Ban the metaverse for under-10s, Scottish tech expert warns

Mark Evans, immersive technology consultant and futurist

THE metaverse should be banned for children under 10 years old, a Scottish technology expert is warning.

Mark Evans says ‘extended reality’ (XR) including virtual reality (VR) headsets, combined with the new ‘virtual internet’ known as the metaverse could expose young people to criminals and abusers unless it is heavily regulated.

“We need universal governance that puts checks and balances in place to avoid our children and young people being exploited,” Evans says.

“I would even go as far as banning the metaverse for anyone under 10 years old.

“Opt-in measures and privacy protections should be mandatory – and virtual worlds policed with heavy fines and imprisonment as a threat.

“More importantly, anyone entering the metaverse space on any platform should be vetted and checked with verifiable ID.”

Mark Evans is an immersive technology consultant and Founder/Chief Technology Officer of global tech company Nomadix Media.

He compares the metaverse to the Child Catcher character in the 1968 film, Chitty Chitty Bang Bang, a scary villain who snatches and imprisons children by enticing them with free lollipops.

“Some things are not what they seem,” he says. “And I believe the same is true of the Metaverse. It is being billed as a safe space, a Nirvana-like place that is free of real-world prejudice, because gender, race or disability don’t exist.

“But if the metaverse is a place where users can be anyone or anything, isn’t that also true for all the fraudsters, sex criminals and imposters waiting to take advantage of our young people?”

Evans suggests that lessons need to be learned from the Dark Web – the online underworld of anonymous illegal activity from drug dealing to pornography – before metaverses are created on the new internet.

There are already early warning signs, he says.

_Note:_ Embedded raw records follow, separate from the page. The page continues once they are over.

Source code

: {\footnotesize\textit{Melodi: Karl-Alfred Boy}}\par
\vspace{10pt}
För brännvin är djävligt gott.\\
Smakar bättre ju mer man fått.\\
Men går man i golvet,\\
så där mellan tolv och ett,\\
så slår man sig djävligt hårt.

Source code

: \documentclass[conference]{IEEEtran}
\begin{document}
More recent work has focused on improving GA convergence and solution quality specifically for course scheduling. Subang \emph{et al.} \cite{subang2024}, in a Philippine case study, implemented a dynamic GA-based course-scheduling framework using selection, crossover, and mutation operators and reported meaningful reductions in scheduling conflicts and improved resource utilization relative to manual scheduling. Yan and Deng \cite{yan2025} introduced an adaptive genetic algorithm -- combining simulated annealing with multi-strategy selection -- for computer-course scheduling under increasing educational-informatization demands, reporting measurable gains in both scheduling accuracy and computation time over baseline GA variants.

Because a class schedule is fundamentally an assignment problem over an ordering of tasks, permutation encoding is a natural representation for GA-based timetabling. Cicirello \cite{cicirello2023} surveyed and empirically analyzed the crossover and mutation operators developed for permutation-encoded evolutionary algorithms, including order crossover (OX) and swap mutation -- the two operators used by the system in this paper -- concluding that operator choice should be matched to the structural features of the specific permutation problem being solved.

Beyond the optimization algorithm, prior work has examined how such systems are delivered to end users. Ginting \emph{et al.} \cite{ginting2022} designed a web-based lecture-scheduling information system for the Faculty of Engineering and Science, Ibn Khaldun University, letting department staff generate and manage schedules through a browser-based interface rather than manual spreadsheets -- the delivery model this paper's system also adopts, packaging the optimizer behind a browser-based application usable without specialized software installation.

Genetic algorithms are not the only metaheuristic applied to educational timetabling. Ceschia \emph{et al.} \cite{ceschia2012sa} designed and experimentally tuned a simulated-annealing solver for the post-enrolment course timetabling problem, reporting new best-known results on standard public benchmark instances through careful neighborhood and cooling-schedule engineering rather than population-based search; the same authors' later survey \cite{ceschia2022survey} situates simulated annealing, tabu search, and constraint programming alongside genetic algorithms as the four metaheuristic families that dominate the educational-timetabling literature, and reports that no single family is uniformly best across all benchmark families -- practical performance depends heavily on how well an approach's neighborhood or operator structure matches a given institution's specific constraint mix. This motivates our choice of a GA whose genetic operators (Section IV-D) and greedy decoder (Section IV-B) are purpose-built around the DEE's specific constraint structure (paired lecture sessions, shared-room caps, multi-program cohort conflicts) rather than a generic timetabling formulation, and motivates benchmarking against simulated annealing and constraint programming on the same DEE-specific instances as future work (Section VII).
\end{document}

These include global headlines about virtual sex parties on ROBLOX, a children’s game reportedly used by two thirds of American nine to 12-year-olds.

And on Facebook’s VR social media platform, Horizon Worlds, a woman reported being virtually groped by a stranger.

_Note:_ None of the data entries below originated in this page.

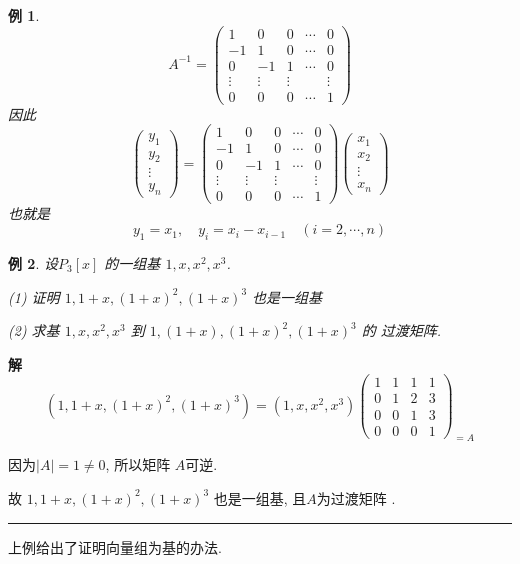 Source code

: \documentclass[13pt]{beamer}
\newtheorem{exa}{例}
\def\qed{\nopagebreak\hfill{\rule{4pt}{7pt}}\medbreak}
\def\sol{{\bf 解~~ }}
\begin{document}
\begin{frame}
\addtocounter{exa}{-1}
\begin{exa}
\[
{A}^{-1}=\left(\begin{array}{ccccc}
1 & 0 & 0 & \cdots& 0 \\
-1 & 1 & 0 & \cdots& 0 \\
0 & -1 & 1 &\cdots  & 0 \\
\vdots & \vdots & \vdots & & \vdots \\
0 & 0 & 0 & \cdots & 1
\end{array}\right)
\]
因此
\[
\left(\begin{array}{c}
y_{1} \\
y_{2} \\
\vdots \\
y_{n}
\end{array}\right)=\left(\begin{array}{ccccc}
1 & 0 & 0 &\cdots & 0 \\
-1 & 1 & 0 & \cdots & 0 \\
0 & -1 & 1 &\cdots & 0 \\
\vdots & \vdots & \vdots & & \vdots \\
0 & 0 & 0 &\cdots & 1
\end{array}\right)\left(\begin{array}{c}
x_{1} \\
x_{2} \\
\vdots \\
x_{n}
\end{array}\right)
\]
也就是
\[
y_1=x_{1}, \quad y_i=x_{i}-x_{i-1} \quad(i=2, \cdots, n)
\]
\end{exa} 
\end{frame}

\begin{frame}
\begin{exa}
设$P_3[x]$ 的一组基 $1, x, x^{2}, x^{3}$.

(1) 证明  $1, 1+x, (1+x)^{2}, (1+x)^{3}$ 也是一组基

(2) 求基 $1, x, x^{2}, x^{3}$ 到 $1,(1+x),(1+x)^{2},(1+x)^{3}$ 的 过渡矩阵. 
\end{exa}
\sol
$$\left( 1, 1+x,(1+x)^{2},(1+x)^{3} \right)=\left( 1, x, x^{2}, x^{3} \right)\left(\begin{array}{llll}1 & 1 & 1 & 1 \\ 0 & 1 & 2 & 3 \\ 0 & 0 & 1 & 3 \\ 0 & 0 & 0 & 1\end{array}\right)_{=A}$$

因为$|A|=1\neq 0$, 所以矩阵 $A$可逆.

故
$1,1+{x},(1+{x})^{2},(1+{x})^{3}$
也是一组基, 且$A$为过渡矩阵 .\qed
上例给出了证明向量组为基的办法. 
\end{frame}
\end{document}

“My own view is that, before brands like Nike, Adidas or Disney can make any investment into the metaverse, there has to be regulation and data privacy protections with teeth” Evans says.

The metaverse is still in its infancy and there is a sprint by by big tech companies like Sony, Microsoft and Meta (formerly Facebook) to develop their own virtual world. Users will access the Metaverse using a VR headset or wearable lens.

Facebook recently changed its name to Meta and is investing $10 billion in AR and VR development. This includes rebranding its VR headset from ‘Oculus Quest’ to ‘Meta Quest.’

The social media giant plans to go beyond gaming and bring the metaverse to all aspects of our lives, including fitness, the workplace and social media.

Evans predicts the Metaverse will help big brands boost their profits and harvest valuable biometric and behaviour data – by offering virtual activities like branded events, concerts and even opportunities to hook up with celebrities.